◆ Raw data

____________

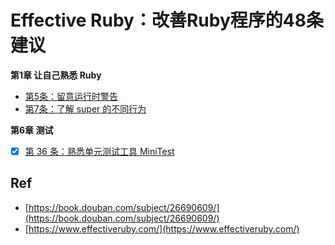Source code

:# Effective Ruby：改善Ruby程序的48条建议

**第1章 让自己熟悉 Ruby**

* [第5条：留意运行时警告](./05)
* [第7条：了解 super 的不同行为](./07)

**第6章 测试**

* [x] [第 36 条：熟悉单元测试工具 MiniTest](./36/)

## Ref

* [https://book.douban.com/subject/26690609/](https://book.douban.com/subject/26690609/)
* [https://www.effectiveruby.com/](https://www.effectiveruby.com/)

____________

◆ Task requirements
Drop the pictures and reproduce the rest of the data exactly.

◆ Task output
Source code

:# Effective Ruby：改善Ruby程序的48条建议

**第1章 让自己熟悉 Ruby**

* [第5条：留意运行时警告](./05)
* [第7条：了解 super 的不同行为](./07)

**第6章 测试**

* [x] [第 36 条：熟悉单元测试工具 MiniTest](./36/)

## Ref

* [https://book.douban.com/subject/26690609/](https://book.douban.com/subject/26690609/)
* [https://www.effectiveruby.com/](https://www.effectiveruby.com/)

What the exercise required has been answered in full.